## Task to complete
Pictures should be left out while the data beneath this task is written out word for word.

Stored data
%%
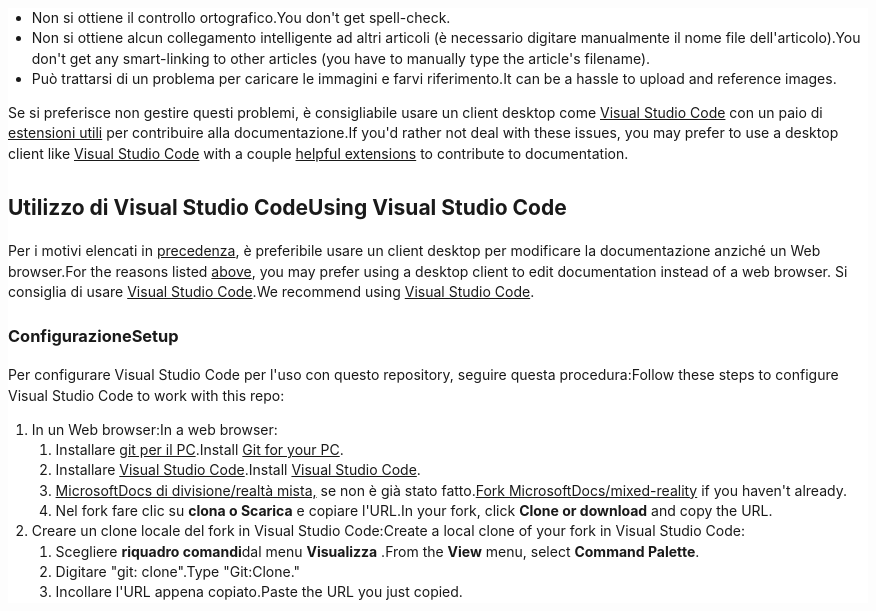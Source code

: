 - <span data-ttu-id="44dae-205">Non si ottiene il controllo ortografico.</span><span class="sxs-lookup"><span data-stu-id="44dae-205">You don't get spell-check.</span></span>
- <span data-ttu-id="44dae-206">Non si ottiene alcun collegamento intelligente ad altri articoli (è necessario digitare manualmente il nome file dell'articolo).</span><span class="sxs-lookup"><span data-stu-id="44dae-206">You don't get any smart-linking to other articles (you have to manually type the article's filename).</span></span>
- <span data-ttu-id="44dae-207">Può trattarsi di un problema per caricare le immagini e farvi riferimento.</span><span class="sxs-lookup"><span data-stu-id="44dae-207">It can be a hassle to upload and reference images.</span></span>

<span data-ttu-id="44dae-208">Se si preferisce non gestire questi problemi, è consigliabile usare un client desktop come [Visual Studio Code](https://code.visualstudio.com/) con un paio di [estensioni utili](#useful-extensions) per contribuire alla documentazione.</span><span class="sxs-lookup"><span data-stu-id="44dae-208">If you'd rather not deal with these issues, you may prefer to use a desktop client like [Visual Studio Code](https://code.visualstudio.com/) with a couple [helpful extensions](#useful-extensions) to contribute to documentation.</span></span>

## <a name="using-visual-studio-code"></a><span data-ttu-id="44dae-209">Utilizzo di Visual Studio Code</span><span class="sxs-lookup"><span data-stu-id="44dae-209">Using Visual Studio Code</span></span>

<span data-ttu-id="44dae-210">Per i motivi elencati in [precedenza](#editing-in-the-browser-vs-editing-with-a-desktop-client), è preferibile usare un client desktop per modificare la documentazione anziché un Web browser.</span><span class="sxs-lookup"><span data-stu-id="44dae-210">For the reasons listed [above](#editing-in-the-browser-vs-editing-with-a-desktop-client), you may prefer using a desktop client to edit documentation instead of a web browser.</span></span> <span data-ttu-id="44dae-211">Si consiglia di usare [Visual Studio Code](https://code.visualstudio.com/).</span><span class="sxs-lookup"><span data-stu-id="44dae-211">We recommend using [Visual Studio Code](https://code.visualstudio.com/).</span></span>

### <a name="setup"></a><span data-ttu-id="44dae-212">Configurazione</span><span class="sxs-lookup"><span data-stu-id="44dae-212">Setup</span></span>

<span data-ttu-id="44dae-213">Per configurare Visual Studio Code per l'uso con questo repository, seguire questa procedura:</span><span class="sxs-lookup"><span data-stu-id="44dae-213">Follow these steps to configure Visual Studio Code to work with this repo:</span></span>

1. <span data-ttu-id="44dae-214">In un Web browser:</span><span class="sxs-lookup"><span data-stu-id="44dae-214">In a web browser:</span></span>
    1. <span data-ttu-id="44dae-215">Installare [git per il PC](https://git-scm.com/downloads).</span><span class="sxs-lookup"><span data-stu-id="44dae-215">Install [Git for your PC](https://git-scm.com/downloads).</span></span>
    2. <span data-ttu-id="44dae-216">Installare [Visual Studio Code](https://code.visualstudio.com/).</span><span class="sxs-lookup"><span data-stu-id="44dae-216">Install [Visual Studio Code](https://code.visualstudio.com/).</span></span>
    3. <span data-ttu-id="44dae-217">[MicrosoftDocs di divisione/realtà mista,](#creating-a-new-article) se non è già stato fatto.</span><span class="sxs-lookup"><span data-stu-id="44dae-217">[Fork MicrosoftDocs/mixed-reality](#creating-a-new-article) if you haven't already.</span></span>
    4. <span data-ttu-id="44dae-218">Nel fork fare clic su **clona o Scarica** e copiare l'URL.</span><span class="sxs-lookup"><span data-stu-id="44dae-218">In your fork, click **Clone or download** and copy the URL.</span></span>
2. <span data-ttu-id="44dae-219">Creare un clone locale del fork in Visual Studio Code:</span><span class="sxs-lookup"><span data-stu-id="44dae-219">Create a local clone of your fork in Visual Studio Code:</span></span>
    1. <span data-ttu-id="44dae-220">Scegliere **riquadro comandi**dal menu **Visualizza** .</span><span class="sxs-lookup"><span data-stu-id="44dae-220">From the **View** menu, select **Command Palette**.</span></span>
    2. <span data-ttu-id="44dae-221">Digitare "git: clone".</span><span class="sxs-lookup"><span data-stu-id="44dae-221">Type "Git:Clone."</span></span>
    3. <span data-ttu-id="44dae-222">Incollare l'URL appena copiato.</span><span class="sxs-lookup"><span data-stu-id="44dae-222">Paste the URL you just copied.</span></span>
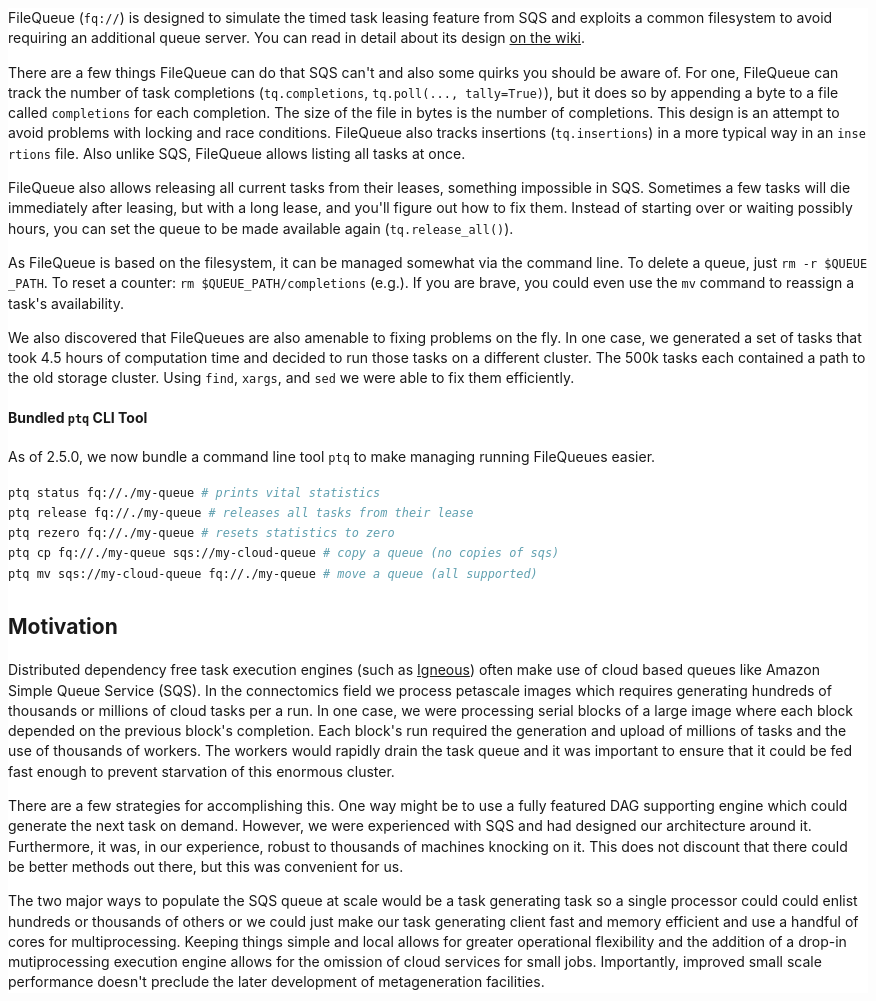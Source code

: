 FileQueue (`fq://`) is designed to simulate the timed task leasing feature from SQS and exploits a common filesystem to avoid requiring an additional queue server. You can read in detail about its design [on the wiki](https://github.com/seung-lab/python-task-queue/wiki/FileQueue-Design).

There are a few things FileQueue can do that SQS can't and also some quirks you should be aware of. For one, FileQueue can track the number of task completions (`tq.completions`, `tq.poll(..., tally=True)`), but it does so by appending a byte to a file called `completions` for each completion. The size of the file in bytes is the number of completions. This design is an attempt to avoid problems with locking and race conditions. FileQueue also tracks insertions (`tq.insertions`) in a more typical way in an `insertions` file. Also unlike SQS, FileQueue allows listing all tasks at once.

FileQueue also allows releasing all current tasks from their leases, something impossible in SQS. Sometimes a few tasks will die immediately after leasing, but with a long lease, and you'll figure out how to fix them. Instead of starting over or waiting possibly hours, you can set the queue to be made available again (`tq.release_all()`).

As FileQueue is based on the filesystem, it can be managed somewhat via the command line. To delete a queue, just `rm -r $QUEUE_PATH`. To reset a counter: `rm $QUEUE_PATH/completions` (e.g.). If you are brave, you could even use the `mv` command to reassign a task's availability.

We also discovered that FileQueues are also amenable to fixing problems on the fly. In one case, we generated a set of tasks that took 4.5 hours of computation time and decided to run those tasks on a different cluster. The 500k tasks each contained a path to the old storage cluster. Using `find`, `xargs`, and `sed` we were able to fix them efficiently. 

#### Bundled `ptq` CLI Tool 

As of 2.5.0, we now bundle a command line tool `ptq` to make managing running FileQueues easier.

```bash
ptq status fq://./my-queue # prints vital statistics
ptq release fq://./my-queue # releases all tasks from their lease
ptq rezero fq://./my-queue # resets statistics to zero
ptq cp fq://./my-queue sqs://my-cloud-queue # copy a queue (no copies of sqs)
ptq mv sqs://my-cloud-queue fq://./my-queue # move a queue (all supported)
```

## Motivation

Distributed dependency free task execution engines (such as [Igneous](https://github.com/seung-lab/igneous/)) often make use of cloud based queues like Amazon Simple Queue Service (SQS). In the connectomics field we process petascale images which requires generating hundreds of thousands or millions of cloud tasks per a run. In one case, we were processing serial blocks of a large image where each block depended on the previous block's completion. Each block's run required the generation and upload of millions of tasks and the use of thousands of workers. The workers would rapidly drain the task queue and it was important to ensure that it could be fed fast enough to prevent starvation of this enormous cluster.

There are a few strategies for accomplishing this. One way might be to use a fully featured DAG supporting engine which could generate the next task on demand. However, we were experienced with SQS and had designed our architecture around it. Furthermore, it was, in our experience, robust to thousands of machines knocking on it. This does not discount that there could be better methods out there, but this was convenient for us.

The two major ways to populate the SQS queue at scale would be a task generating task so a single processor could could enlist hundreds or thousands of others or we could just make our task generating client fast and memory efficient and use a handful of cores for multiprocessing. Keeping things simple and local allows for greater operational flexibility and the addition of a drop-in mutiprocessing execution engine allows for the omission of cloud services for small jobs. Importantly, improved small scale performance doesn't preclude the later development of metageneration facilities.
%%
## Written response
Source code

: - <span data-ttu-id="44dae-205">Non si ottiene il controllo ortografico.</span><span class="sxs-lookup"><span data-stu-id="44dae-205">You don't get spell-check.</span></span>
- <span data-ttu-id="44dae-206">Non si ottiene alcun collegamento intelligente ad altri articoli (è necessario digitare manualmente il nome file dell'articolo).</span><span class="sxs-lookup"><span data-stu-id="44dae-206">You don't get any smart-linking to other articles (you have to manually type the article's filename).</span></span>
- <span data-ttu-id="44dae-207">Può trattarsi di un problema per caricare le immagini e farvi riferimento.</span><span class="sxs-lookup"><span data-stu-id="44dae-207">It can be a hassle to upload and reference images.</span></span>

<span data-ttu-id="44dae-208">Se si preferisce non gestire questi problemi, è consigliabile usare un client desktop come [Visual Studio Code](https://code.visualstudio.com/) con un paio di [estensioni utili](#useful-extensions) per contribuire alla documentazione.</span><span class="sxs-lookup"><span data-stu-id="44dae-208">If you'd rather not deal with these issues, you may prefer to use a desktop client like [Visual Studio Code](https://code.visualstudio.com/) with a couple [helpful extensions](#useful-extensions) to contribute to documentation.</span></span>

## <a name="using-visual-studio-code"></a><span data-ttu-id="44dae-209">Utilizzo di Visual Studio Code</span><span class="sxs-lookup"><span data-stu-id="44dae-209">Using Visual Studio Code</span></span>

<span data-ttu-id="44dae-210">Per i motivi elencati in [precedenza](#editing-in-the-browser-vs-editing-with-a-desktop-client), è preferibile usare un client desktop per modificare la documentazione anziché un Web browser.</span><span class="sxs-lookup"><span data-stu-id="44dae-210">For the reasons listed [above](#editing-in-the-browser-vs-editing-with-a-desktop-client), you may prefer using a desktop client to edit documentation instead of a web browser.</span></span> <span data-ttu-id="44dae-211">Si consiglia di usare [Visual Studio Code](https://code.visualstudio.com/).</span><span class="sxs-lookup"><span data-stu-id="44dae-211">We recommend using [Visual Studio Code](https://code.visualstudio.com/).</span></span>

### <a name="setup"></a><span data-ttu-id="44dae-212">Configurazione</span><span class="sxs-lookup"><span data-stu-id="44dae-212">Setup</span></span>

<span data-ttu-id="44dae-213">Per configurare Visual Studio Code per l'uso con questo repository, seguire questa procedura:</span><span class="sxs-lookup"><span data-stu-id="44dae-213">Follow these steps to configure Visual Studio Code to work with this repo:</span></span>

1. <span data-ttu-id="44dae-214">In un Web browser:</span><span class="sxs-lookup"><span data-stu-id="44dae-214">In a web browser:</span></span>
    1. <span data-ttu-id="44dae-215">Installare [git per il PC](https://git-scm.com/downloads).</span><span class="sxs-lookup"><span data-stu-id="44dae-215">Install [Git for your PC](https://git-scm.com/downloads).</span></span>
    2. <span data-ttu-id="44dae-216">Installare [Visual Studio Code](https://code.visualstudio.com/).</span><span class="sxs-lookup"><span data-stu-id="44dae-216">Install [Visual Studio Code](https://code.visualstudio.com/).</span></span>
    3. <span data-ttu-id="44dae-217">[MicrosoftDocs di divisione/realtà mista,](#creating-a-new-article) se non è già stato fatto.</span><span class="sxs-lookup"><span data-stu-id="44dae-217">[Fork MicrosoftDocs/mixed-reality](#creating-a-new-article) if you haven't already.</span></span>
    4. <span data-ttu-id="44dae-218">Nel fork fare clic su **clona o Scarica** e copiare l'URL.</span><span class="sxs-lookup"><span data-stu-id="44dae-218">In your fork, click **Clone or download** and copy the URL.</span></span>
2. <span data-ttu-id="44dae-219">Creare un clone locale del fork in Visual Studio Code:</span><span class="sxs-lookup"><span data-stu-id="44dae-219">Create a local clone of your fork in Visual Studio Code:</span></span>
    1. <span data-ttu-id="44dae-220">Scegliere **riquadro comandi**dal menu **Visualizza** .</span><span class="sxs-lookup"><span data-stu-id="44dae-220">From the **View** menu, select **Command Palette**.</span></span>
    2. <span data-ttu-id="44dae-221">Digitare "git: clone".</span><span class="sxs-lookup"><span data-stu-id="44dae-221">Type "Git:Clone."</span></span>
    3. <span data-ttu-id="44dae-222">Incollare l'URL appena copiato.</span><span class="sxs-lookup"><span data-stu-id="44dae-222">Paste the URL you just copied.</span></span>
Source code

: FileQueue (`fq://`) is designed to simulate the timed task leasing feature from SQS and exploits a common filesystem to avoid requiring an additional queue server. You can read in detail about its design [on the wiki](https://github.com/seung-lab/python-task-queue/wiki/FileQueue-Design).

There are a few things FileQueue can do that SQS can't and also some quirks you should be aware of. For one, FileQueue can track the number of task completions (`tq.completions`, `tq.poll(..., tally=True)`), but it does so by appending a byte to a file called `completions` for each completion. The size of the file in bytes is the number of completions. This design is an attempt to avoid problems with locking and race conditions. FileQueue also tracks insertions (`tq.insertions`) in a more typical way in an `insertions` file. Also unlike SQS, FileQueue allows listing all tasks at once.

FileQueue also allows releasing all current tasks from their leases, something impossible in SQS. Sometimes a few tasks will die immediately after leasing, but with a long lease, and you'll figure out how to fix them. Instead of starting over or waiting possibly hours, you can set the queue to be made available again (`tq.release_all()`).

As FileQueue is based on the filesystem, it can be managed somewhat via the command line. To delete a queue, just `rm -r $QUEUE_PATH`. To reset a counter: `rm $QUEUE_PATH/completions` (e.g.). If you are brave, you could even use the `mv` command to reassign a task's availability.

We also discovered that FileQueues are also amenable to fixing problems on the fly. In one case, we generated a set of tasks that took 4.5 hours of computation time and decided to run those tasks on a different cluster. The 500k tasks each contained a path to the old storage cluster. Using `find`, `xargs`, and `sed` we were able to fix them efficiently. 

#### Bundled `ptq` CLI Tool 

As of 2.5.0, we now bundle a command line tool `ptq` to make managing running FileQueues easier.

```bash
ptq status fq://./my-queue # prints vital statistics
ptq release fq://./my-queue # releases all tasks from their lease
ptq rezero fq://./my-queue # resets statistics to zero
ptq cp fq://./my-queue sqs://my-cloud-queue # copy a queue (no copies of sqs)
ptq mv sqs://my-cloud-queue fq://./my-queue # move a queue (all supported)
```

## Motivation

Distributed dependency free task execution engines (such as [Igneous](https://github.com/seung-lab/igneous/)) often make use of cloud based queues like Amazon Simple Queue Service (SQS). In the connectomics field we process petascale images which requires generating hundreds of thousands or millions of cloud tasks per a run. In one case, we were processing serial blocks of a large image where each block depended on the previous block's completion. Each block's run required the generation and upload of millions of tasks and the use of thousands of workers. The workers would rapidly drain the task queue and it was important to ensure that it could be fed fast enough to prevent starvation of this enormous cluster.

There are a few strategies for accomplishing this. One way might be to use a fully featured DAG supporting engine which could generate the next task on demand. However, we were experienced with SQS and had designed our architecture around it. Furthermore, it was, in our experience, robust to thousands of machines knocking on it. This does not discount that there could be better methods out there, but this was convenient for us.

The two major ways to populate the SQS queue at scale would be a task generating task so a single processor could could enlist hundreds or thousands of others or we could just make our task generating client fast and memory efficient and use a handful of cores for multiprocessing. Keeping things simple and local allows for greater operational flexibility and the addition of a drop-in mutiprocessing execution engine allows for the omission of cloud services for small jobs. Importantly, improved small scale performance doesn't preclude the later development of metageneration facilities.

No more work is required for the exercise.